EXTRACTED INFORMATION:

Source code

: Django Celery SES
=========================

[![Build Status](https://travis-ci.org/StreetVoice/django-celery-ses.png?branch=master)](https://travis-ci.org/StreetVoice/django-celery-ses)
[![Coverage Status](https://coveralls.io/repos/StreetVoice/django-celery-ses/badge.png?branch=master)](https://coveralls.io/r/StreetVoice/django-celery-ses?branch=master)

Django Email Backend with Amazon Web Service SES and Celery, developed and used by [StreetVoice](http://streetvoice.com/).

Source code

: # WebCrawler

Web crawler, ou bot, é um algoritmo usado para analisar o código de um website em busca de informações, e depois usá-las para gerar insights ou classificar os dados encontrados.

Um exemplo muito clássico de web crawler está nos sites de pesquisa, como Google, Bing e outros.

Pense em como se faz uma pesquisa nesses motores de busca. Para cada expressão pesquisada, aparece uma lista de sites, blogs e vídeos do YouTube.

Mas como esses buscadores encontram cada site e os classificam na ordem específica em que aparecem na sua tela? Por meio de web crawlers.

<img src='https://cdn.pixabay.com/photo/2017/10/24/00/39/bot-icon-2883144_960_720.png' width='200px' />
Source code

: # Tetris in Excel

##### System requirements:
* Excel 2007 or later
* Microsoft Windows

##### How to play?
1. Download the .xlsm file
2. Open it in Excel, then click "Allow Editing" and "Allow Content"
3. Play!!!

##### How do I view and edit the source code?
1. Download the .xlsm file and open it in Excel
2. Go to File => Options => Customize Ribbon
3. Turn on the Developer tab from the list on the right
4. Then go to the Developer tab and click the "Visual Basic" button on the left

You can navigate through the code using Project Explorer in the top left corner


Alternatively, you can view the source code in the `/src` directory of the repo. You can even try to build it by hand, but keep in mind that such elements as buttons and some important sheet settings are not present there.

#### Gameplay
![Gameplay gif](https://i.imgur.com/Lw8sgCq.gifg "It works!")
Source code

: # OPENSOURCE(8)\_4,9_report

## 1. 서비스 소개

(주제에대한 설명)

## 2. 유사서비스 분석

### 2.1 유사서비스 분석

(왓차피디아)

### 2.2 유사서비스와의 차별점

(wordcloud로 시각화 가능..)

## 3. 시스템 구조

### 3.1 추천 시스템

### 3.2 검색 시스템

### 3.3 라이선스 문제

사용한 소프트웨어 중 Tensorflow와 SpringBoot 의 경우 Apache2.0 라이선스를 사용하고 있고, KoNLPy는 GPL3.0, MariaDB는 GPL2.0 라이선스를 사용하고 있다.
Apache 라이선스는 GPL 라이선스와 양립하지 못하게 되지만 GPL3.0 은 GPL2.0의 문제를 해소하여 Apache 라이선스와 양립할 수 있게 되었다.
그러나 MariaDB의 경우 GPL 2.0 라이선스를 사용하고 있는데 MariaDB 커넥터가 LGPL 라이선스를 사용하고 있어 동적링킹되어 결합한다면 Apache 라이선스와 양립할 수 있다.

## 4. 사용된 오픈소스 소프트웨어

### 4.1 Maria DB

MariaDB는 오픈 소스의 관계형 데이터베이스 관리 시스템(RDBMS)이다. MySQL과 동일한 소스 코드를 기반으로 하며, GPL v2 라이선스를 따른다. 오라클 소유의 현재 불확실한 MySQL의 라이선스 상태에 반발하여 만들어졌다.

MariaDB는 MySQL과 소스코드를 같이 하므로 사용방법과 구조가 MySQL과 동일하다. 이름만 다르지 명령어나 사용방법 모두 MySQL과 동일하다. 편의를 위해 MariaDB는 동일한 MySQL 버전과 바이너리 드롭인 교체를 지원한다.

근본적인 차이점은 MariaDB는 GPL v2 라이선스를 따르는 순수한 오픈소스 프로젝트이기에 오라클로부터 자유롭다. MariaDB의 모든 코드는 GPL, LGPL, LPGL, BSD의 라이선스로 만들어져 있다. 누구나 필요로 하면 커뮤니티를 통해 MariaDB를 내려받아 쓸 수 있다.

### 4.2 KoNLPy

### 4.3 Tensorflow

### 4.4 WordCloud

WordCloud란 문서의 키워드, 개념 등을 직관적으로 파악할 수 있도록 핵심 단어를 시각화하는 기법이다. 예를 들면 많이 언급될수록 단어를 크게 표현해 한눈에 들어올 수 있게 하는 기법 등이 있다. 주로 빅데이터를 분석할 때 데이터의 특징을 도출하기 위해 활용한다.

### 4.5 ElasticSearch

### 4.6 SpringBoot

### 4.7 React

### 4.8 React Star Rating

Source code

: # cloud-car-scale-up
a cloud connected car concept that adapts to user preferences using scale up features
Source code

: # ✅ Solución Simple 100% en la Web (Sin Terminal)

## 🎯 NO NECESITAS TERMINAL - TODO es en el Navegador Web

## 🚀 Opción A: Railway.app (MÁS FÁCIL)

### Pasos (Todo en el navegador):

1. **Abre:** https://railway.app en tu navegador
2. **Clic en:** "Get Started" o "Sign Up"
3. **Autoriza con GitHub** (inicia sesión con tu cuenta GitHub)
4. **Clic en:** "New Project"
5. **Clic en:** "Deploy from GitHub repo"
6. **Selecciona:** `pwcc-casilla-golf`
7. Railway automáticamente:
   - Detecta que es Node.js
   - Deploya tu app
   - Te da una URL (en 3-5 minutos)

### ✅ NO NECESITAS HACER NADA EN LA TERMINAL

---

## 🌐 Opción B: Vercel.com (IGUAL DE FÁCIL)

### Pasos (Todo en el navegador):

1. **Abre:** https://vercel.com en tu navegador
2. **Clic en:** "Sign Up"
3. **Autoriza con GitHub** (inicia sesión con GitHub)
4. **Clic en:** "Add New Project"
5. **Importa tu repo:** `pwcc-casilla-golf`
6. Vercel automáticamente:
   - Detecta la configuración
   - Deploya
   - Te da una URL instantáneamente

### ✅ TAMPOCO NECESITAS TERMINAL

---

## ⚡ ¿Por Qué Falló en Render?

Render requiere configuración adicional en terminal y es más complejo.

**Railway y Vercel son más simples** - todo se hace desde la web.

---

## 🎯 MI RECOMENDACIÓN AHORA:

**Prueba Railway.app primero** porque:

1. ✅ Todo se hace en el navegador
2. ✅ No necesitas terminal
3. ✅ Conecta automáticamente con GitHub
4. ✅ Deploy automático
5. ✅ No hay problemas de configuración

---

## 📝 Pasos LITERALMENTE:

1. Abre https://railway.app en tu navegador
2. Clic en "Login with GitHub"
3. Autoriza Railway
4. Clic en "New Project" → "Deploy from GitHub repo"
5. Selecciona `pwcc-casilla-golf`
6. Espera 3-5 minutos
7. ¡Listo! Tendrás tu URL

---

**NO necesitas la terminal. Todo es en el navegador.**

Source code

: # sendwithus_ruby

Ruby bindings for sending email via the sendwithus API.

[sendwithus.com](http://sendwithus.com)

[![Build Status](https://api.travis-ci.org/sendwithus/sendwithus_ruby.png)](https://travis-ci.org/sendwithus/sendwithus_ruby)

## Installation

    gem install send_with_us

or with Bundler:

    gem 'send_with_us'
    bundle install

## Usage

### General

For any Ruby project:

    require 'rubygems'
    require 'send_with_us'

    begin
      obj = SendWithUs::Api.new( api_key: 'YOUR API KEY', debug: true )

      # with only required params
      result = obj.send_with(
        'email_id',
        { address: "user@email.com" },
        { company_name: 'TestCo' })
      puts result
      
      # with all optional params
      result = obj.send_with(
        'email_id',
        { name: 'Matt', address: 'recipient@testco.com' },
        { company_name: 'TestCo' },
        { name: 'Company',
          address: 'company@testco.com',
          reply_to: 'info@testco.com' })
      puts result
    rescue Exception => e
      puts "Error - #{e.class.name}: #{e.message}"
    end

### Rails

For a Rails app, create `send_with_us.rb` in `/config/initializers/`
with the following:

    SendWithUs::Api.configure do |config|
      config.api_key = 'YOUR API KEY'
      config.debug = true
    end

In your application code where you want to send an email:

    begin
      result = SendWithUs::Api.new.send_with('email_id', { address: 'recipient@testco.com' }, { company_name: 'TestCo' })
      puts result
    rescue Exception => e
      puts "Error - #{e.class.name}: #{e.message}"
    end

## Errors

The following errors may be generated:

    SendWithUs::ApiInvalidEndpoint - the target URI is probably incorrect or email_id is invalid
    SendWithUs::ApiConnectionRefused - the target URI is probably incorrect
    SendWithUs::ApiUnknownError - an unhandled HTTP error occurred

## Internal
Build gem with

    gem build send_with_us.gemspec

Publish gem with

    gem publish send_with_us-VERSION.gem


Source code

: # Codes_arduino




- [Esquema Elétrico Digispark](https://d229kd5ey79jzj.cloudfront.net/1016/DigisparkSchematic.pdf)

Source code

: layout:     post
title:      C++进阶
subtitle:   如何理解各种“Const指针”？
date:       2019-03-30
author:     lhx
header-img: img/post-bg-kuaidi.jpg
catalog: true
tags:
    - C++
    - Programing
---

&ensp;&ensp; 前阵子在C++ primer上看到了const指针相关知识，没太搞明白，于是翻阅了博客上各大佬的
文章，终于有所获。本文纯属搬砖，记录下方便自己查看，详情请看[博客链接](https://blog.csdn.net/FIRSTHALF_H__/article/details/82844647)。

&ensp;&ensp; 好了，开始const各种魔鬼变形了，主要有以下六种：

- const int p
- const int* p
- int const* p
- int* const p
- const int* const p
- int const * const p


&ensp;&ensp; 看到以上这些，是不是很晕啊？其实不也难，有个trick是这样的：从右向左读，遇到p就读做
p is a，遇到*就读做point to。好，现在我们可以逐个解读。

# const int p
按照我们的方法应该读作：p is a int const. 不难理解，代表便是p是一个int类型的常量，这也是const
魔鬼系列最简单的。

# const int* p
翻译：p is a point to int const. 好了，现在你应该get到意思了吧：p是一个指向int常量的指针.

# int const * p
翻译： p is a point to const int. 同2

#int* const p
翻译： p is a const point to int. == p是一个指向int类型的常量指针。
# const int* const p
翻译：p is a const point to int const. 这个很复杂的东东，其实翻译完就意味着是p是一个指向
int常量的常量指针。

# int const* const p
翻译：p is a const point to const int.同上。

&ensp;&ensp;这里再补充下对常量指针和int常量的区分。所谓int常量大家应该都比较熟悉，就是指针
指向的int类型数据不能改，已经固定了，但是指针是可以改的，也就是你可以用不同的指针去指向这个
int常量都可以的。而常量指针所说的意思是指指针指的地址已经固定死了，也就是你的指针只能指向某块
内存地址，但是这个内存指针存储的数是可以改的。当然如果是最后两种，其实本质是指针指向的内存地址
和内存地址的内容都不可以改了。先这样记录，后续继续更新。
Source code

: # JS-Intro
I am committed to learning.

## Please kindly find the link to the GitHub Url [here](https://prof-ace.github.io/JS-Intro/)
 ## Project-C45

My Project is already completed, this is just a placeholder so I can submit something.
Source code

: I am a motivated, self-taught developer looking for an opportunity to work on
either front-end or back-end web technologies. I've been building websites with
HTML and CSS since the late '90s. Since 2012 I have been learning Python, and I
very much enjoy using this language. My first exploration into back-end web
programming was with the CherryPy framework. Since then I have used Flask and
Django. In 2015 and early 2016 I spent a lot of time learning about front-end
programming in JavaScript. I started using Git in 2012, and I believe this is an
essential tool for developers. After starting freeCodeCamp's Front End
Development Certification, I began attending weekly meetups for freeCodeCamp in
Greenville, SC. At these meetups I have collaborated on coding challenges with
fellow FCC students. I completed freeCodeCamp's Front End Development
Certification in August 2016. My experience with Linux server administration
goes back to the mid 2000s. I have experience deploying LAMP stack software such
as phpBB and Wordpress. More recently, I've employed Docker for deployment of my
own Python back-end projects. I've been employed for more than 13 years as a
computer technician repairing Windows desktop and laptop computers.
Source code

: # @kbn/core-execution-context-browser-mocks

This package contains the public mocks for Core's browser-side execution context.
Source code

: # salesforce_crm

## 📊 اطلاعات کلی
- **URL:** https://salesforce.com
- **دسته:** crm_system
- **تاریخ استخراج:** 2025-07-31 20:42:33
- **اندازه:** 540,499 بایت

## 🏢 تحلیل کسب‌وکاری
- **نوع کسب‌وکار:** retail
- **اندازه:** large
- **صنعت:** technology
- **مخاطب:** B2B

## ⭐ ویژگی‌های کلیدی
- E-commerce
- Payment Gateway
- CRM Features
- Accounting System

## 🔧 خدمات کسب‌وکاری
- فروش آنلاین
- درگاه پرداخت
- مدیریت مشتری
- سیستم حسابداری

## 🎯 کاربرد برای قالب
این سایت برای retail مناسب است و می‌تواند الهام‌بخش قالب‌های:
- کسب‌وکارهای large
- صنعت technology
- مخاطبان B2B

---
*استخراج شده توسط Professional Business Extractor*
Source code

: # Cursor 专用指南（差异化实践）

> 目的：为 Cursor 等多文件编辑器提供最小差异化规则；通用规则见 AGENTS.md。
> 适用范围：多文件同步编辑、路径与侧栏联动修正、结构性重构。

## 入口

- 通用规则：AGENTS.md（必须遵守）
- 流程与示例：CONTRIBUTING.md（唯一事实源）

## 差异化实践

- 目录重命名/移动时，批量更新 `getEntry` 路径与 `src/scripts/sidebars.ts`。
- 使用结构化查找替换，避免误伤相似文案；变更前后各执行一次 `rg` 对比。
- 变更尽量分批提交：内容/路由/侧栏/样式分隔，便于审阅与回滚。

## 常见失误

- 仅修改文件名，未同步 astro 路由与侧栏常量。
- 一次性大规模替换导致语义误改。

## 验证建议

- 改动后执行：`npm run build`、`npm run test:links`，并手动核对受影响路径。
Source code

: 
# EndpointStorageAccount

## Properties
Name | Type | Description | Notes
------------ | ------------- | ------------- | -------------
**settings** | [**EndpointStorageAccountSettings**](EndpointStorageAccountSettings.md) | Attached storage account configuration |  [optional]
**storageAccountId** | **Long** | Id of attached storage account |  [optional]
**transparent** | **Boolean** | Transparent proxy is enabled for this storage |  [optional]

TASK TO COMPLETE: Each line in the listing above that contains "ensp" should be copied.

RESPONSE TO THE TASK:
&ensp;&ensp; 前阵子在C++ primer上看到了const指针相关知识，没太搞明白，于是翻阅了博客上各大佬的
&ensp;&ensp; 好了，开始const各种魔鬼变形了，主要有以下六种：
&ensp;&ensp; 看到以上这些，是不是很晕啊？其实不也难，有个trick是这样的：从右向左读，遇到p就读做
&ensp;&ensp;这里再补充下对常量指针和int常量的区分。所谓int常量大家应该都比较熟悉，就是指针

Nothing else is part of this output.